Print exactly the lines that run from the one containing "#### 李尚福：中国和白罗斯是铁杆兄弟" to the final line of the data, both included, and print none of the pictures.

● STUDY MATERIAL:
┌──

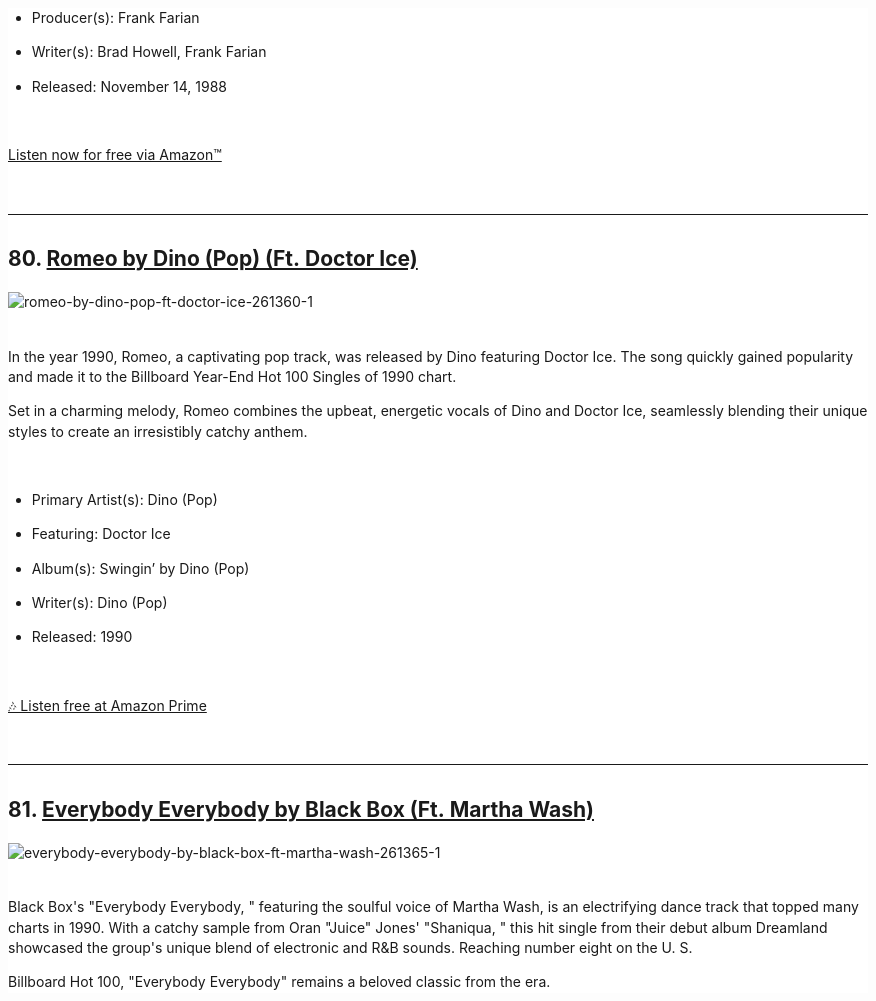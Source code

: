 - Producer(s): Frank Farian

- Writer(s): Brad Howell, Frank Farian

- Released: November 14, 1988

<br>

[Listen now for free via Amazon™](https://serp.ly/amazonprime)

<br>

<hr>

## 80. [Romeo by Dino (Pop) (Ft. Doctor Ice)](https://serp.ly/amazon/Romeo+by%C2%A0Dino%C2%A0%28Pop%29+%28Ft.%C2%A0Doctor%C2%A0Ice%29?i=digital-music)

<div class="image"><img alt="romeo-by-dino-pop-ft-doctor-ice-261360-1" height="540" src="https://imagedelivery.net/XRNHhJkVKCwA1q8dBxfEtw/romeo-by-dino-pop-ft-doctor-ice-261360-1/h=540,fit=pad,background=black"/></div>

<br>

In the year 1990, Romeo, a captivating pop track, was released by Dino featuring Doctor Ice. The song quickly gained popularity and made it to the Billboard Year-End Hot 100 Singles of 1990 chart.

Set in a charming melody, Romeo combines the upbeat, energetic vocals of Dino and Doctor Ice, seamlessly blending their unique styles to create an irresistibly catchy anthem.

<br>

- Primary Artist(s): Dino (Pop)

- Featuring: Doctor Ice

- Album(s): Swingin’ by Dino (Pop)

- Writer(s): Dino (Pop)

- Released: 1990

<br>

[🎶 Listen free at Amazon Prime](https://serp.ly/amazonprime)

<br>

<hr>

## 81. [Everybody Everybody by Black Box (Ft. Martha Wash)](https://serp.ly/amazon/Everybody+Everybody+by%C2%A0Black%C2%A0Box+%28Ft.%C2%A0Martha%C2%A0Wash%29?i=digital-music)

<div class="image"><img alt="everybody-everybody-by-black-box-ft-martha-wash-261365-1" height="540" src="https://imagedelivery.net/XRNHhJkVKCwA1q8dBxfEtw/everybody-everybody-by-black-box-ft-martha-wash-261365-1/h=540,fit=pad,background=black"/></div>

<br>

Black Box's "Everybody Everybody, " featuring the soulful voice of Martha Wash, is an electrifying dance track that topped many charts in 1990. With a catchy sample from Oran "Juice" Jones' "Shaniqua, " this hit single from their debut album Dreamland showcased the group's unique blend of electronic and R&B sounds. Reaching number eight on the U. S.

Billboard Hot 100, "Everybody Everybody" remains a beloved classic from the era.

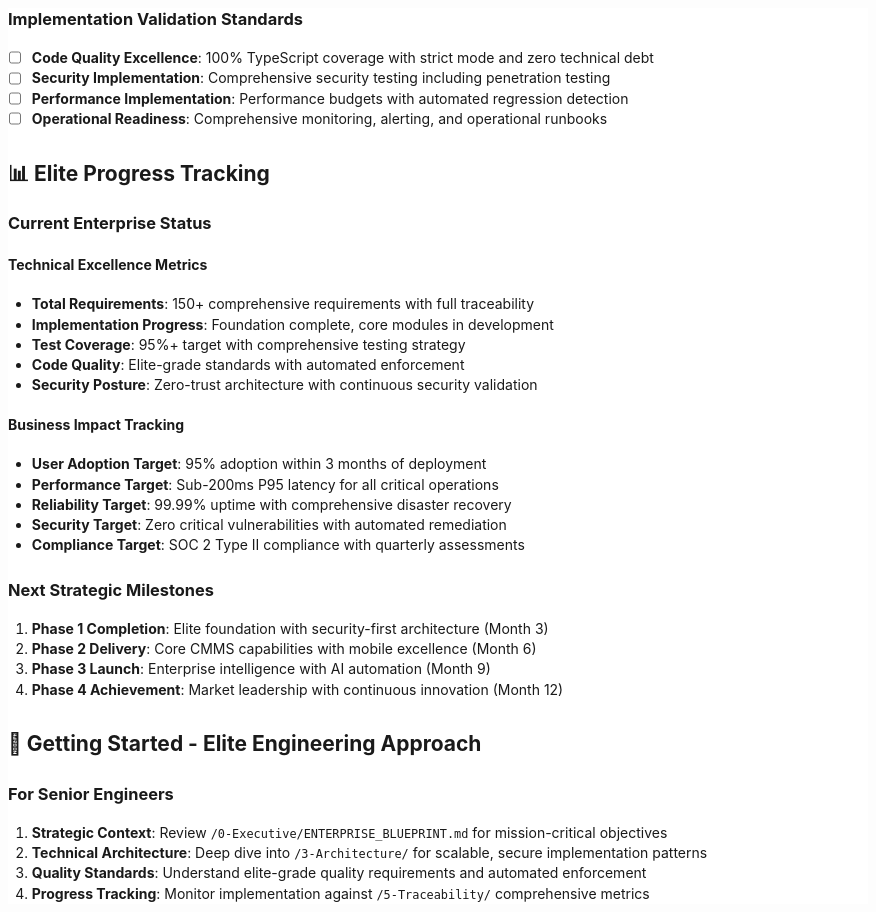 ### Implementation Validation Standards

- [ ] **Code Quality Excellence**: 100% TypeScript coverage with strict mode and
      zero technical debt
- [ ] **Security Implementation**: Comprehensive security testing including
      penetration testing
- [ ] **Performance Implementation**: Performance budgets with automated
      regression detection
- [ ] **Operational Readiness**: Comprehensive monitoring, alerting, and
      operational runbooks

## 📊 Elite Progress Tracking

### Current Enterprise Status

#### **Technical Excellence Metrics**

- **Total Requirements**: 150+ comprehensive requirements with full traceability
- **Implementation Progress**: Foundation complete, core modules in development
- **Test Coverage**: 95%+ target with comprehensive testing strategy
- **Code Quality**: Elite-grade standards with automated enforcement
- **Security Posture**: Zero-trust architecture with continuous security
  validation

#### **Business Impact Tracking**

- **User Adoption Target**: 95% adoption within 3 months of deployment
- **Performance Target**: Sub-200ms P95 latency for all critical operations
- **Reliability Target**: 99.99% uptime with comprehensive disaster recovery
- **Security Target**: Zero critical vulnerabilities with automated remediation
- **Compliance Target**: SOC 2 Type II compliance with quarterly assessments

### Next Strategic Milestones

1. **Phase 1 Completion**: Elite foundation with security-first architecture
   (Month 3)
2. **Phase 2 Delivery**: Core CMMS capabilities with mobile excellence (Month 6)
3. **Phase 3 Launch**: Enterprise intelligence with AI automation (Month 9)
4. **Phase 4 Achievement**: Market leadership with continuous innovation
   (Month 12)

## 🚀 Getting Started - Elite Engineering Approach

### For Senior Engineers

1. **Strategic Context**: Review `/0-Executive/ENTERPRISE_BLUEPRINT.md` for
   mission-critical objectives
2. **Technical Architecture**: Deep dive into `/3-Architecture/` for scalable,
   secure implementation patterns
3. **Quality Standards**: Understand elite-grade quality requirements and
   automated enforcement
4. **Progress Tracking**: Monitor implementation against `/5-Traceability/`
   comprehensive metrics
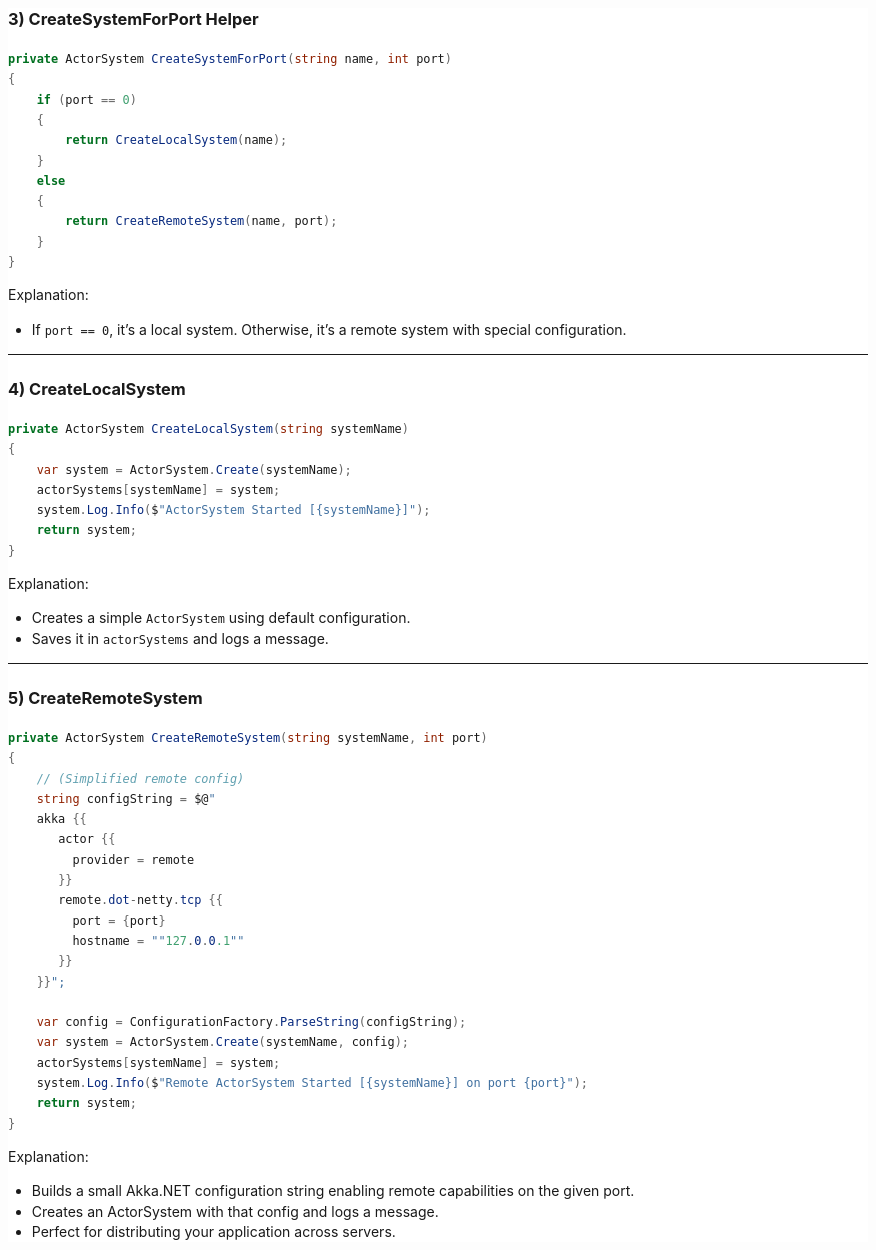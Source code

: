
### 3) CreateSystemForPort Helper

```csharp
private ActorSystem CreateSystemForPort(string name, int port)
{
    if (port == 0)
    {
        return CreateLocalSystem(name);
    }
    else
    {
        return CreateRemoteSystem(name, port);
    }
}
```
Explanation:  
- If `port == 0`, it’s a local system. Otherwise, it’s a remote system with special configuration.

---

### 4) CreateLocalSystem

```csharp
private ActorSystem CreateLocalSystem(string systemName)
{
    var system = ActorSystem.Create(systemName);
    actorSystems[systemName] = system;
    system.Log.Info($"ActorSystem Started [{systemName}]");
    return system;
}
```
Explanation:  
- Creates a simple `ActorSystem` using default configuration.  
- Saves it in `actorSystems` and logs a message.

---

### 5) CreateRemoteSystem

```csharp
private ActorSystem CreateRemoteSystem(string systemName, int port)
{
    // (Simplified remote config)
    string configString = $@"
    akka {{
       actor {{
         provider = remote
       }}
       remote.dot-netty.tcp {{
         port = {port}
         hostname = ""127.0.0.1""
       }}
    }}";

    var config = ConfigurationFactory.ParseString(configString);
    var system = ActorSystem.Create(systemName, config);
    actorSystems[systemName] = system;
    system.Log.Info($"Remote ActorSystem Started [{systemName}] on port {port}");
    return system;
}
```
Explanation:  
- Builds a small Akka.NET configuration string enabling remote capabilities on the given port.  
- Creates an ActorSystem with that config and logs a message.  
- Perfect for distributing your application across servers.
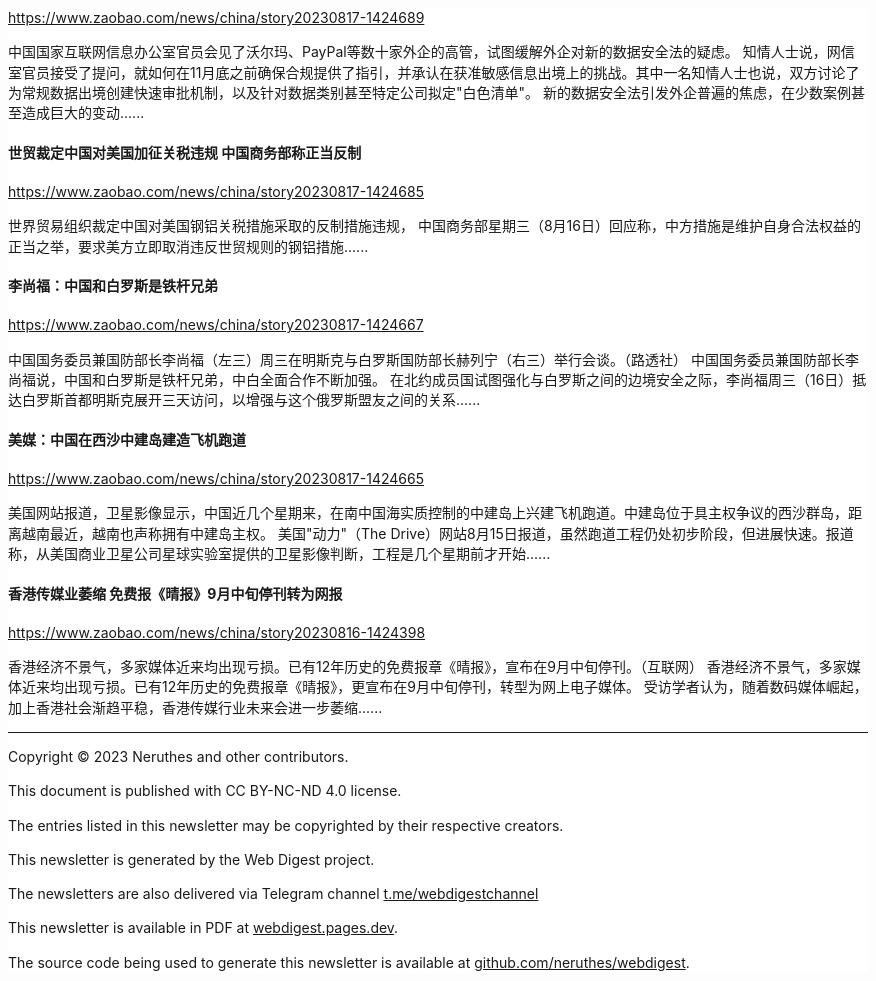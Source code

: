 https://www.zaobao.com/news/china/story20230817-1424689

中国国家互联网信息办公室官员会见了沃尔玛、PayPal等数十家外企的高管，试图缓解外企对新的数据安全法的疑虑。
知情人士说，网信室官员接受了提问，就如何在11月底之前确保合规提供了指引，并承认在获准敏感信息出境上的挑战。其中一名知情人士也说，双方讨论了为常规数据出境创建快速审批机制，以及针对数据类别甚至特定公司拟定"白色清单"。
新的数据安全法引发外企普遍的焦虑，在少数案例甚至造成巨大的变动......

#### 世贸裁定中国对美国加征关税违规 中国商务部称正当反制

https://www.zaobao.com/news/china/story20230817-1424685

世界贸易组织裁定中国对美国钢铝关税措施采取的反制措施违规，
中国商务部星期三（8月16日）回应称，中方措施是维护自身合法权益的正当之举，要求美方立即取消违反世贸规则的钢铝措施......

#### 李尚福：中国和白罗斯是铁杆兄弟

https://www.zaobao.com/news/china/story20230817-1424667

中国国务委员兼国防部长李尚福（左三）周三在明斯克与白罗斯国防部长赫列宁（右三）举行会谈。（路透社）
中国国务委员兼国防部长李尚福说，中国和白罗斯是铁杆兄弟，中白全面合作不断加强。
在北约成员国试图强化与白罗斯之间的边境安全之际，李尚福周三（16日）抵达白罗斯首都明斯克展开三天访问，以增强与这个俄罗斯盟友之间的关系......

#### 美媒：中国在西沙中建岛建造飞机跑道

https://www.zaobao.com/news/china/story20230817-1424665

美国网站报道，卫星影像显示，中国近几个星期来，在南中国海实质控制的中建岛上兴建飞机跑道。中建岛位于具主权争议的西沙群岛，距离越南最近，越南也声称拥有中建岛主权。
美国"动力"（The
Drive）网站8月15日报道，虽然跑道工程仍处初步阶段，但进展快速。报道称，从美国商业卫星公司星球实验室提供的卫星影像判断，工程是几个星期前才开始......

#### 香港传媒业萎缩 免费报《晴报》9月中旬停刊转为网报

https://www.zaobao.com/news/china/story20230816-1424398

香港经济不景气，多家媒体近来均出现亏损。已有12年历史的免费报章《晴报》，宣布在9月中旬停刊。（互联网）
香港经济不景气，多家媒体近来均出现亏损。已有12年历史的免费报章《晴报》，更宣布在9月中旬停刊，转型为网上电子媒体。
受访学者认为，随着数码媒体崛起，加上香港社会渐趋平稳，香港传媒行业未来会进一步萎缩......




-----------------------------------

Copyright © 2023 Neruthes and other contributors.

This document is published with CC BY-NC-ND 4.0 license.

The entries listed in this newsletter may be copyrighted by their respective creators.

This newsletter is generated by the Web Digest project.

The newsletters are also delivered via Telegram channel [t.me/webdigestchannel](https://t.me/webdigestchannel)

This newsletter is available in PDF at [webdigest.pages.dev](https://webdigest.pages.dev/).

The source code being used to generate this newsletter is available at [github.com/neruthes/webdigest](https://github.com/neruthes/webdigest).

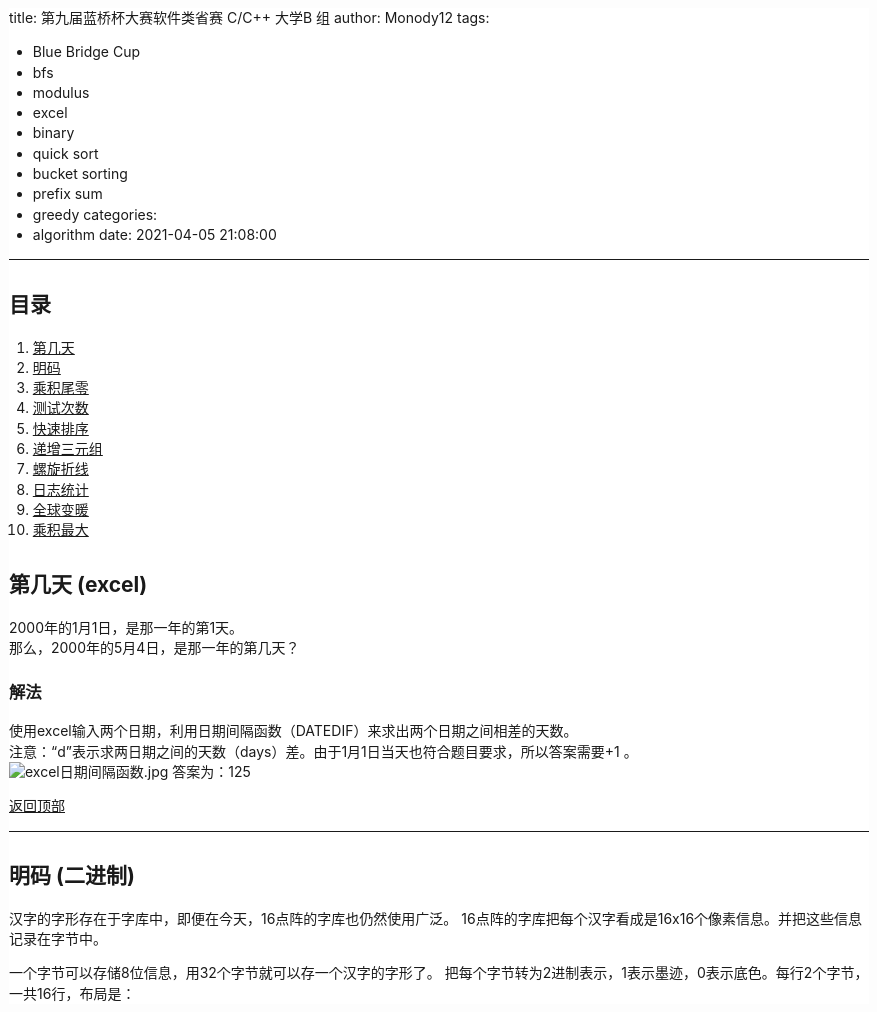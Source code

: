 title: 第九届蓝桥杯大赛软件类省赛 C/C++ 大学B 组
author: Monody12
tags:
  - Blue Bridge Cup
  - bfs
  - modulus
  - excel
  - binary
  - quick sort
  - bucket sorting
  - prefix sum
  - greedy
categories:
  - algorithm
date: 2021-04-05 21:08:00
---
## <a name="目录">目录</a>
1. [第几天](#第几天)
2. [明码](#明码)
3. [乘积尾零](#乘积尾零)
4. [测试次数](#测试次数)
5. [快速排序](#快速排序)
6. [递增三元组](#递增三元组)
7. [螺旋折线](#螺旋折线)
8. [日志统计](#日志统计)
9. [全球变暖](#全球变暖)
10. [乘积最大](#乘积最大)

## <a name="第几天">第几天 (excel)</a>   
2000年的1月1日，是那一年的第1天。  
那么，2000年的5月4日，是那一年的第几天？
### 解法
使用excel输入两个日期，利用日期间隔函数（DATEDIF）来求出两个日期之间相差的天数。  
注意：“d”表示求两日期之间的天数（days）差。由于1月1日当天也符合题目要求，所以答案需要+1 。  
![excel日期间隔函数.jpg](https://i.loli.net/2021/04/06/qFtPNURTpsWfvnJ.jpg)
答案为：125


[返回顶部](#目录)

-------

## <a name="明码">明码 (二进制)</a> 
汉字的字形存在于字库中，即便在今天，16点阵的字库也仍然使用广泛。
16点阵的字库把每个汉字看成是16x16个像素信息。并把这些信息记录在字节中。

一个字节可以存储8位信息，用32个字节就可以存一个汉字的字形了。
把每个字节转为2进制表示，1表示墨迹，0表示底色。每行2个字节，
一共16行，布局是：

└──

● RESULT OF THE EXERCISE:
#### 李尚福：中国和白罗斯是铁杆兄弟

https://www.zaobao.com/news/china/story20230817-1424667

中国国务委员兼国防部长李尚福（左三）周三在明斯克与白罗斯国防部长赫列宁（右三）举行会谈。（路透社）
中国国务委员兼国防部长李尚福说，中国和白罗斯是铁杆兄弟，中白全面合作不断加强。
在北约成员国试图强化与白罗斯之间的边境安全之际，李尚福周三（16日）抵达白罗斯首都明斯克展开三天访问，以增强与这个俄罗斯盟友之间的关系......

#### 美媒：中国在西沙中建岛建造飞机跑道

https://www.zaobao.com/news/china/story20230817-1424665

美国网站报道，卫星影像显示，中国近几个星期来，在南中国海实质控制的中建岛上兴建飞机跑道。中建岛位于具主权争议的西沙群岛，距离越南最近，越南也声称拥有中建岛主权。
美国"动力"（The
Drive）网站8月15日报道，虽然跑道工程仍处初步阶段，但进展快速。报道称，从美国商业卫星公司星球实验室提供的卫星影像判断，工程是几个星期前才开始......

#### 香港传媒业萎缩 免费报《晴报》9月中旬停刊转为网报

https://www.zaobao.com/news/china/story20230816-1424398

香港经济不景气，多家媒体近来均出现亏损。已有12年历史的免费报章《晴报》，宣布在9月中旬停刊。（互联网）
香港经济不景气，多家媒体近来均出现亏损。已有12年历史的免费报章《晴报》，更宣布在9月中旬停刊，转型为网上电子媒体。
受访学者认为，随着数码媒体崛起，加上香港社会渐趋平稳，香港传媒行业未来会进一步萎缩......




-----------------------------------

Copyright © 2023 Neruthes and other contributors.

This document is published with CC BY-NC-ND 4.0 license.

The entries listed in this newsletter may be copyrighted by their respective creators.

This newsletter is generated by the Web Digest project.

The newsletters are also delivered via Telegram channel [t.me/webdigestchannel](https://t.me/webdigestchannel)

This newsletter is available in PDF at [webdigest.pages.dev](https://webdigest.pages.dev/).

The source code being used to generate this newsletter is available at [github.com/neruthes/webdigest](https://github.com/neruthes/webdigest).

Source code

: title: 第九届蓝桥杯大赛软件类省赛 C/C++ 大学B 组
author: Monody12
tags:
  - Blue Bridge Cup
  - bfs
  - modulus
  - excel
  - binary
  - quick sort
  - bucket sorting
  - prefix sum
  - greedy
categories:
  - algorithm
date: 2021-04-05 21:08:00
---
## <a name="目录">目录</a>
1. [第几天](#第几天)
2. [明码](#明码)
3. [乘积尾零](#乘积尾零)
4. [测试次数](#测试次数)
5. [快速排序](#快速排序)
6. [递增三元组](#递增三元组)
7. [螺旋折线](#螺旋折线)
8. [日志统计](#日志统计)
9. [全球变暖](#全球变暖)
10. [乘积最大](#乘积最大)

## <a name="第几天">第几天 (excel)</a>   
2000年的1月1日，是那一年的第1天。  
那么，2000年的5月4日，是那一年的第几天？
### 解法
使用excel输入两个日期，利用日期间隔函数（DATEDIF）来求出两个日期之间相差的天数。  
注意：“d”表示求两日期之间的天数（days）差。由于1月1日当天也符合题目要求，所以答案需要+1 。  
![excel日期间隔函数.jpg](https://i.loli.net/2021/04/06/qFtPNURTpsWfvnJ.jpg)
答案为：125


[返回顶部](#目录)

-------

## <a name="明码">明码 (二进制)</a> 
汉字的字形存在于字库中，即便在今天，16点阵的字库也仍然使用广泛。
16点阵的字库把每个汉字看成是16x16个像素信息。并把这些信息记录在字节中。

一个字节可以存储8位信息，用32个字节就可以存一个汉字的字形了。
把每个字节转为2进制表示，1表示墨迹，0表示底色。每行2个字节，
一共16行，布局是：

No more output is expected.